Mentre è impegnata nella promozione del suo nuovo album, le dichiarazioni più interessanti, e anche polemiche, di Loredana Bertè riguardano però la compianta sorella, Mia Martini: “Quando un artista scompare, gli altri sgomitano per partecipare ai funerali. Anche se non lo hanno mai conosciuto. Solo per firmare autografi come è successo al funerale di mia sorella Mimì.
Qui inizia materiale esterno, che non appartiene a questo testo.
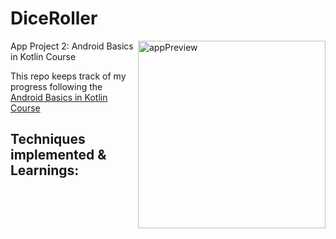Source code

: # DiceRoller

<img align="right" src="" alt="appPreview" width="300"/>

App Project 2: Android Basics in Kotlin Course

This repo keeps track of my progress following the [Android Basics in Kotlin Course](https://developer.android.com/courses/android-basics-kotlin/course)

Techniques implemented & Learnings:
- 

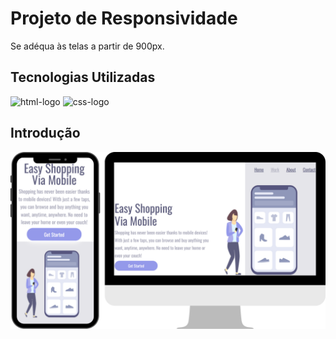 # Projeto de Responsividade

Se adéqua às telas a partir de 900px.

## Tecnologias Utilizadas

<img src="https://img.shields.io/badge/HTML5-E34F26.svg?style=for-the-badge&logo=HTML5&logoColor=white" alt="html-logo"/>
<img src="https://img.shields.io/badge/CSS3-1572B6.svg?style=for-the-badge&logo=CSS3&logoColor=white" alt="css-logo"/>

## Introdução

<img src="https://github.com/Filipe-Mamed/Primeiro-Projeto-Responsivo/blob/main/img/Responsividade.png?raw=true" alt="imagem-logo"/>

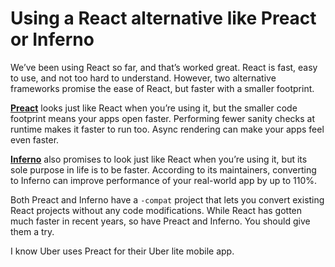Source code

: 
# Using a React alternative like Preact or Inferno

We’ve been using React so far, and that’s worked great. React is fast,
easy to use, and not too hard to understand. However, two alternative
frameworks promise the ease of React, but faster with a smaller
footprint.

[**Preact**](https://github.com/developit/preact) looks just like React
when you’re using it, but the smaller code footprint means your apps
open faster. Performing fewer sanity checks at runtime makes it faster
to run too. Async rendering can make your apps feel even faster.

[**Inferno**](https://github.com/infernojs/inferno) also promises to
look just like React when you’re using it, but its sole purpose in life
is to be faster. According to its maintainers, converting to Inferno can
improve performance of your real-world app by up to 110%.

Both Preact and Inferno have a `-compat` project that lets you convert
existing React projects without any code modifications. While React has
gotten much faster in recent years, so have Preact and Inferno. You
should give them a try.

I know Uber uses Preact for their Uber lite mobile
app.
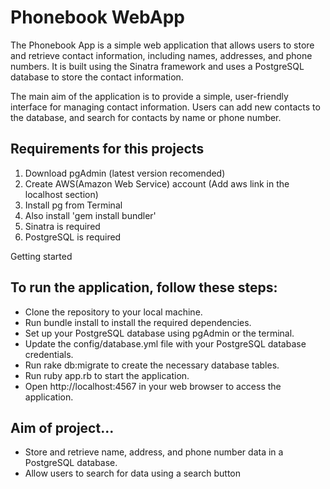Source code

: # Phonebook WebApp
The Phonebook App is a simple web application that allows users to store and retrieve contact information, including names, addresses, and phone numbers. It is built using the Sinatra framework and uses a PostgreSQL database to store the contact information.

The main aim of the application is to provide a simple, user-friendly interface for managing contact information. Users can add new contacts to the database, and search for contacts by name or phone number.

## Requirements for this projects
1. Download pgAdmin (latest version recomended)
2. Create AWS(Amazon Web Service) account (Add aws link in the localhost section)
3. Install pg from Terminal
4. Also install 'gem install bundler'
5. Sinatra is required
6. PostgreSQL is required

Getting started

## To run the application, follow these steps:
* Clone the repository to your local machine.
* Run bundle install to install the required dependencies.
* Set up your PostgreSQL database using pgAdmin or the terminal.
* Update the config/database.yml file with your PostgreSQL database credentials.
* Run rake db:migrate to create the necessary database tables.
* Run ruby app.rb to start the application.
* Open http://localhost:4567 in your web browser to access the application.

## Aim of project...
* Store and retrieve name, address, and phone number data in a PostgreSQL database.
* Allow users to search for data using a search button

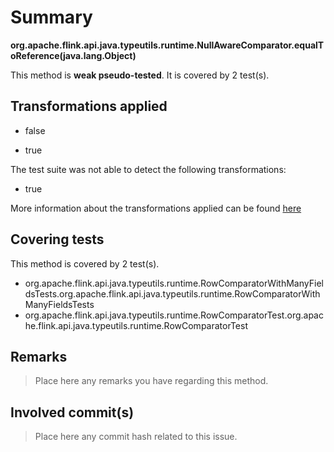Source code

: # Summary
**org.apache.flink.api.java.typeutils.runtime.NullAwareComparator.equalToReference(java.lang.Object)**

This method is **weak pseudo-tested**.
It is covered by 2 test(s). 


## Transformations applied

- false

- true


The test suite was not able to detect the following transformations:
 * true 


More information about the transformations applied can be found [here](https://github.com/STAMP-project/pitest-descartes)

## Covering tests
This method is covered by 2 test(s).
* org.apache.flink.api.java.typeutils.runtime.RowComparatorWithManyFieldsTests.org.apache.flink.api.java.typeutils.runtime.RowComparatorWithManyFieldsTests
* org.apache.flink.api.java.typeutils.runtime.RowComparatorTest.org.apache.flink.api.java.typeutils.runtime.RowComparatorTest


## Remarks
> Place here any remarks you have regarding this method.

## Involved commit(s)

> Place here any commit hash related to this issue.
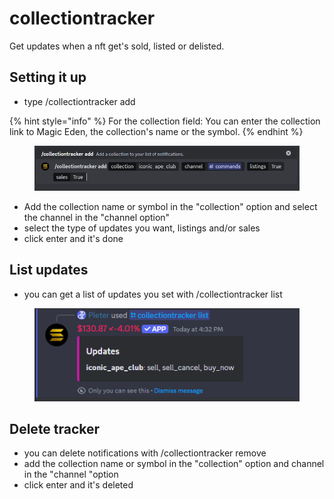 # collectiontracker

Get updates when a nft get's sold, listed or delisted.

## Setting it up

* type /collectiontracker add

{% hint style="info" %}
For the collection field: You can enter the collection link to Magic Eden, the collection's name or the symbol.
{% endhint %}

<figure><img src="../.gitbook/assets/image (5).png" alt=""><figcaption></figcaption></figure>

* Add the collection name or symbol in the "collection" option and select the channel in the "channel option"
* select the type of updates you want, listings and/or sales
* click enter and it's done

## List updates

* you can get a list of updates you set with /collectiontracker list

<figure><img src="../.gitbook/assets/image (6).png" alt=""><figcaption></figcaption></figure>

## Delete tracker

* you can delete notifications with /collectiontracker remove
* add the collection name or symbol in the "collection" option and channel in the "channel "option
* click enter and it's deleted

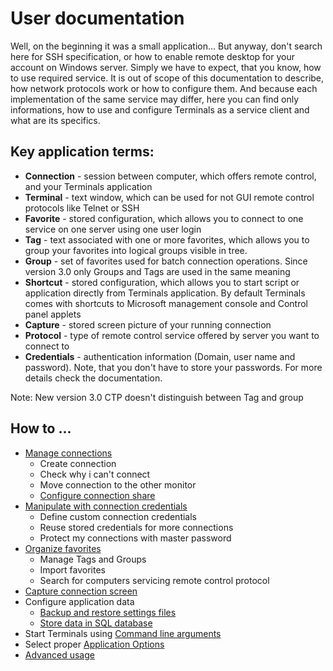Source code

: # User documentation
Well, on the beginning it was a small application...
But anyway, don't search here for SSH specification, or how to enable remote desktop for your account on Windows server. Simply we have to expect, that you know, how to use required service. It is out of scope of this documentation to describe, how network protocols work or how to configure them. And because each implementation of the same service may differ, here you can find only informations, how to use and configure Terminals as a service client and what are its specifics.

## Key application terms:
* **Connection** - session between computer, which offers remote control, and your Terminals application
* **Terminal** - text window, which can be used for not GUI remote control protocols like Telnet or SSH
* **Favorite** - stored configuration, which allows you to connect to one service on one server using one user login
* **Tag** - text associated with one or more favorites, which allows you to group your favorites into logical groups visible in tree.
* **Group** - set of favorites used for batch connection operations. Since version 3.0 only Groups and Tags are used in the same meaning
* **Shortcut** - stored configuration, which allows you to start script or application directly from Terminals application. By default Terminals comes with shortcuts to Microsoft management console and Control panel applets
* **Capture** - stored screen picture of your running connection
* **Protocol** - type of remote control service offered by server you want to connect to
* **Credentials** - authentication information (Domain, user name and password). Note, that you don't have to store your passwords. For more details check the documentation.

Note: New version 3.0 CTP doesn't distinguish between Tag and group

## How to ... 
* [Manage connections](Manage-connections)
	* Create connection
	* Check why i can't connect
	* Move connection to the other monitor
	* [Configure connection share](Configure-connection-share)
* [Manipulate with connection credentials](Manipulate-with-connection-credentials)
	* Define custom connection credentials
	* Reuse stored credentials for more connections
	* Protect my connections with master password
* [Organize favorites](Organize-favorites)
	* Manage Tags and Groups
	* Import favorites
	* Search for computers servicing remote control protocol
* [Capture connection screen](Capture-connection-screen)
* Configure application data
	* [Backup and restore settings files](Backup-and-restore-settings-files)
	* [Store data in SQL database](Store-data-in-SQL-database)
* Start Terminals using [Command line arguments](Command-line-arguments)
* Select proper [Application Options](Application-Options)
* [Advanced usage](Advanced-usage)
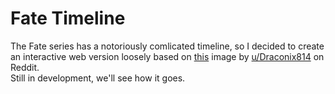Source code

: # Fate Timeline
The Fate series has a notoriously comlicated timeline, so I decided to create an interactive web version loosely based on [this](https://i.redd.it/6fz5fzz6sfv11.png) image by [u/Draconix814](https://www.reddit.com/user/Draconix814/) on Reddit.  
Still in development, we'll see how it goes.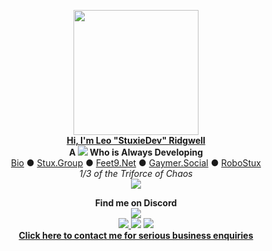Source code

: <p align="center">
  <img src="https://cdn.stuxiedev.net/media/2021/01/18155601/StuxieDev-Brand.png" width="200px">
  <br>
  <a href="https://stux.ie"><b>Hi, I'm Leo "StuxieDev" Ridgwell</b></a>
  <br>
  <b>A <img src="https://cdn.discordapp.com/emojis/969166856546041876.webp?size=20&quality=lossless"> Who is Always Developing</b>
  <br>
  <a href="https://sm.lol/s">Bio</a> ● <a href="https://www.stux.group">Stux.Group</a> ● <a href="https://feet9.net">Feet9.Net</a> ● <a href="https://gaymer.social">Gaymer.Social</a> ● <a href="https://robo.st">RoboStux</a>
  <br>
  <i>1/3 of the Triforce of Chaos</i>
  <br>
  <img src="https://github.stats.stuxapis.net/api?username=StuxieDev&show_icons=true&theme=radical">
</p>

<p align="center">
  <b>Find me on Discord</b>
  <br>
  <img src="https://discord.c99.nl/widget/theme-2/454714967954817024.png">
  <br>
  <a href="https://july.lgbt/discord">
    <img src="https://img.shields.io/discord/800779360134627348?color=5865F2&label=LGBTQTS&logo=discord&logoColor=white&style=flat">
  </a>
    <img src="https://hits.seeyoufarm.com/api/count/incr/badge.svg?url=https%3A%2F%2Fgithub.com%2FStuxieDev%2FStuxieDev&count_bg=%23269E50&title_bg=%23555555&icon=github.svg&icon_color=%23FFFFFF&title=hits&edge_flat=false"/>
  <a href="https://www.twitter.com/stuxiedev">
    <img src="https://img.shields.io/twitter/follow/stuxiedev?color=1DA1F2&label=%40StuxieDev&logo=twitter&logoColor=white&style=flat">
  </a>
  <br>
  <a href="https://leo.ridgwell.family"><b>Click here to contact me for serious business enquiries<b></a>
</p>
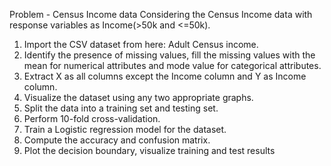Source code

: Problem - Census Income data
Considering the Census Income data with response variables as Income(>50k and <=50k).

1.	Import the CSV dataset from here: Adult Census income. 
2.	Identify the presence of missing values, fill the missing values with the mean for numerical attributes and mode value for categorical attributes. 
3.	Extract X as all columns except the Income column and Y as Income column. 
4.	Visualize the dataset using any two appropriate graphs.
5.	Split the data into a training set and testing set.
6.	Perform 10-fold cross-validation.
7.	Train a Logistic regression model for the dataset. 
8.	Compute the accuracy and confusion matrix.
9.	Plot the decision boundary, visualize training and test results 
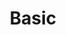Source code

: ---
title: Basic
creator: José Manuel Suárez
licence: CC BY 2.0
licence-url: https://creativecommons.org/licenses/by/2.0/deed.en
image-url: https://upload.wikimedia.org/wikipedia/commons/5/5e/Water_drop_001.jpg
---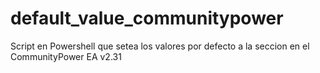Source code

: # default_value_communitypower
Script en Powershell que setea los valores por defecto a la seccion en el CommunityPower EA v2.31
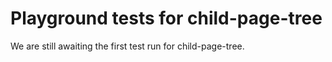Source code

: # Playground tests for child-page-tree
We are still awaiting the first test run for child-page-tree.
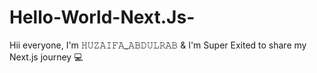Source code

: # Hello-World-Next.Js-
Hii everyone, I'm 𝙷𝚄𝚉𝙰𝙸𝙵𝙰_𝙰𝙱𝙳𝚄𝙻𝚁𝙰𝙱 &amp; I'm Super Exited to share my Next.js journey 💻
Il mio me lo sono scritta da sola, per criticare e graffiare questo mondo così patinato che vuole apparire e non essere. Il mio funerale me lo immagino di mercoledì, come la famiglia Addams”.

La sempre combattiva Loredana Bertè con questo disco dichiara guerra agli uomini: “Questo disco è un guanto di sfida ai miei colleghi maschi, anche noi donne sappiamo far gruppo”.

Riguardo al nuovo album, molto al femminile, Loredana Bertè ha inoltre dichiarato: “Non siamo sempre in competizione noi donne. Molte sono rimaste fuori dal progetto. Qualcuna non mi saluta più. Volevo convocare la Oxa ma lei odia i cimiteri e non canta se ce n’è uno nei paraggi. Pensa che faccio le serate che lei rifiuta per questo motivo. Io invece li amo i cimiteri, ho scritto anche ‘Il mio funerale’”.